Landfill runoff causes stink in Monashka Bay area

KODIAK — Garbage and water from the Kodiak Island Borough’s landfill are flowing onto Reed Oswalt’s property on Monashka Bay Road, and the source of the problem may be an ongoing project to expand the landfill.


Oswalt has owned and lived on the 15 acres neighboring the dump since 1976, and has used the property to house his storage business Surf and Turf.

When Oswalt first noticed the water and trash flowing onto his property on Dec. 11, he called the Kodiak Island Borough’s engineering department to report his findings.

“I’m afraid of all the pollution coming into my property on Marmot Drive,” Oswalt said. “It impacts my neighbors.”

Oswalt left for a vacation to Australia at the end of January, and returned April 15, expecting to find his land clean and free of trash.

When he returned, he saw that nothing had been done and there was still water and trash floating through his property.

Oswalt brought five borough assembly members to his property to evaluate the situation.

“I think anybody who looks at the situation would feel that it needs to be corrected,” assembly member Mel Stephens said.

The other assembly members who viewed the property agreed something needs to be done.

“The garbage is clearly the borough’s,” assembly member Tuck Bonney said. “It needs to be cleaned up.”

Oswalt brought the matter to a borough work session on Thursday.

“A berm was constructed in a way that the flow of water hits the berm, and the berm guides it down onto Mr. Oswalt’s property,” Stephens said in the work session. “This was the cheapest way of addressing a problem that clearly was a problem for the landfill. To simply say we’ll put a berm and divert the stream onto someone else’s property is unacceptable.”
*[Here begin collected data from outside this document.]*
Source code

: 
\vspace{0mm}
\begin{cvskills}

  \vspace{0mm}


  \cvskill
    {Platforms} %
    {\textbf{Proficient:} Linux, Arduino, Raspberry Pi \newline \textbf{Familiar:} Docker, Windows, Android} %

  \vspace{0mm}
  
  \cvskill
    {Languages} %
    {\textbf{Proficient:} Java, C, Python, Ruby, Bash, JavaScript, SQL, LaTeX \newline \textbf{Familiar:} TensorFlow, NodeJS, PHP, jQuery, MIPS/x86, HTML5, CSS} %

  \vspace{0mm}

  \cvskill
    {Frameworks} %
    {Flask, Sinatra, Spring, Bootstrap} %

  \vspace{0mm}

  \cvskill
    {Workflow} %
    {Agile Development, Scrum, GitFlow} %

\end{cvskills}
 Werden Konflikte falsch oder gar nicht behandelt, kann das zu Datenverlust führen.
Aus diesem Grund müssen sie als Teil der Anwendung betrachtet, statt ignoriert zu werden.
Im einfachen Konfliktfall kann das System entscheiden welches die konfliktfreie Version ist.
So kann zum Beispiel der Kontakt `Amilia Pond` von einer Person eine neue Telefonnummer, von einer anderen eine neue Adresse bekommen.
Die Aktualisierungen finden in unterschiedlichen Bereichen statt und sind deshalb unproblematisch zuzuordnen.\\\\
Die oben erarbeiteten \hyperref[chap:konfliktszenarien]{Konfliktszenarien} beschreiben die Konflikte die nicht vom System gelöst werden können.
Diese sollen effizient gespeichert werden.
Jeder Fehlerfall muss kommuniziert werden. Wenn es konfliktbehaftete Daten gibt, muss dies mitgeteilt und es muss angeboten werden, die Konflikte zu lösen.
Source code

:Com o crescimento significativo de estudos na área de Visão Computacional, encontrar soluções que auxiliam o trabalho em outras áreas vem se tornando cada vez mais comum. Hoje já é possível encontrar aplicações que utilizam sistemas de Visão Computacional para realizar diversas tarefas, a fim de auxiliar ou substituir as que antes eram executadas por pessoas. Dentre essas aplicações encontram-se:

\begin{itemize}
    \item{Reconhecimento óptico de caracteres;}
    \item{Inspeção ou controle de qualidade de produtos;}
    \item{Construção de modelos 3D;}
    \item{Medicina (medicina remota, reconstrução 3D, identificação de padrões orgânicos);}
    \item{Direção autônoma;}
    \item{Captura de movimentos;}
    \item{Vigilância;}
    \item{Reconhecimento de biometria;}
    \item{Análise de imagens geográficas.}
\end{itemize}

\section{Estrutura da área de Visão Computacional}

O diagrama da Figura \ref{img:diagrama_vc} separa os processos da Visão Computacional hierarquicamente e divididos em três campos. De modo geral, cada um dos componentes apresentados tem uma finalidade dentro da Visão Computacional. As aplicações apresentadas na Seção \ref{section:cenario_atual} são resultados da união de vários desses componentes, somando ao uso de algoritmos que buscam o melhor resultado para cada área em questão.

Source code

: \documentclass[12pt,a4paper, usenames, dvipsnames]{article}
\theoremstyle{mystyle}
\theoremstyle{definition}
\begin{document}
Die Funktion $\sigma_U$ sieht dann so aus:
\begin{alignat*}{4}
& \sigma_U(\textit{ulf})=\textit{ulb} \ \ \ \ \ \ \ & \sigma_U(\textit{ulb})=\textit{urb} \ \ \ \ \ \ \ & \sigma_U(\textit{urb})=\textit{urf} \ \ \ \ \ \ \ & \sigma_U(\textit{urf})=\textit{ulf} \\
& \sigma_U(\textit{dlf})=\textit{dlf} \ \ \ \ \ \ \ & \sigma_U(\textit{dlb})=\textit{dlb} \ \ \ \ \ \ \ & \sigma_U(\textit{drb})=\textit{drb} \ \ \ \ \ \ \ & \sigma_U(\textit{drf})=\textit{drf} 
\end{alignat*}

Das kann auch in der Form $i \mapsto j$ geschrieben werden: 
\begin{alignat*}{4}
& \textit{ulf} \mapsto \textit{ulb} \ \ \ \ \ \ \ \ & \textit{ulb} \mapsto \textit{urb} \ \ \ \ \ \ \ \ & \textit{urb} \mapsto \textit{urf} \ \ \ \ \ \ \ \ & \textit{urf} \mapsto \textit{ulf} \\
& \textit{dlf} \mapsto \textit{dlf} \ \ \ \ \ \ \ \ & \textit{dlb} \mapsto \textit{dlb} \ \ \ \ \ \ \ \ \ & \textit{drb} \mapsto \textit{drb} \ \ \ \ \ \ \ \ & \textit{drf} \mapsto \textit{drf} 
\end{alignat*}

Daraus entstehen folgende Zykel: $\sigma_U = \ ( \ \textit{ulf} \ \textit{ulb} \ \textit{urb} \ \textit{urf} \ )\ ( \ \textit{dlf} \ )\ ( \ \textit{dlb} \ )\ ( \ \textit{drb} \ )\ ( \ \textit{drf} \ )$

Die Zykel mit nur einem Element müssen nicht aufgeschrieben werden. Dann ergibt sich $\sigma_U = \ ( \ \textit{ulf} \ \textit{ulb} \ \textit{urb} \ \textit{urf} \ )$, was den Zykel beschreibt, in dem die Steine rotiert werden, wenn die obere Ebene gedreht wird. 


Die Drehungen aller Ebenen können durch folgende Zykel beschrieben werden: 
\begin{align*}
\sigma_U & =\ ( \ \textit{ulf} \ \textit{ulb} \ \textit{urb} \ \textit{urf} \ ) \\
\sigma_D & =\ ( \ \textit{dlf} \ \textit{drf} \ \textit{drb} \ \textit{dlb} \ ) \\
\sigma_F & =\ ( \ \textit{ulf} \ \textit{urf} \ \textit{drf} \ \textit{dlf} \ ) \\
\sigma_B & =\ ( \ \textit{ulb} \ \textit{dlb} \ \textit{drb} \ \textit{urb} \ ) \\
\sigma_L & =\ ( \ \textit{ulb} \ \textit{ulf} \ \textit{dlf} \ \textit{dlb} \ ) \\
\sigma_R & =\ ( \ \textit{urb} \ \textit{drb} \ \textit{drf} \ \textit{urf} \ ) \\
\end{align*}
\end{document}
The borough plans to have engineering company CH2M Hill look at the seepage and come up with a solution and cost estimate for the drainage, as it could become a long-term problem.

On Monday, Oswalt collected a water sample that will be examined by the city’s sewage treatment facility to see what pollutants the water contains, if any.

This isn’t the first time Oswalt has dealt with unwanted water flowing onto his property. He experienced a similar situation in 1998 when water flowed off land across the highway and onto his property. Back then, he worked with Alaska Highway Department personnel to divert the water using a system of ponds that filter the water naturally, so the small amount of water that does make it to his neighbors’ property is clean. Fourteen years later, the solution is still working.

“I wanted to make sure there was no pollution on my place or my neighbors’ place,” Oswalt said. “This way I get a chance to see what is coming through the water at each pond.”

Oswalt’s proposed solution for the current situation is for the borough to place a berm near the property line to prevent the water from coming onto his property, and to dig a ditch to run the water through borough land to connect to a streambed that will empty water into Marmot Bay.

Oswalt plans to bring his complaint, proposal and the results of the water test to Thursday’s borough assembly meeting.

“I want it settled quickly and locally through the borough,” Oswalt said.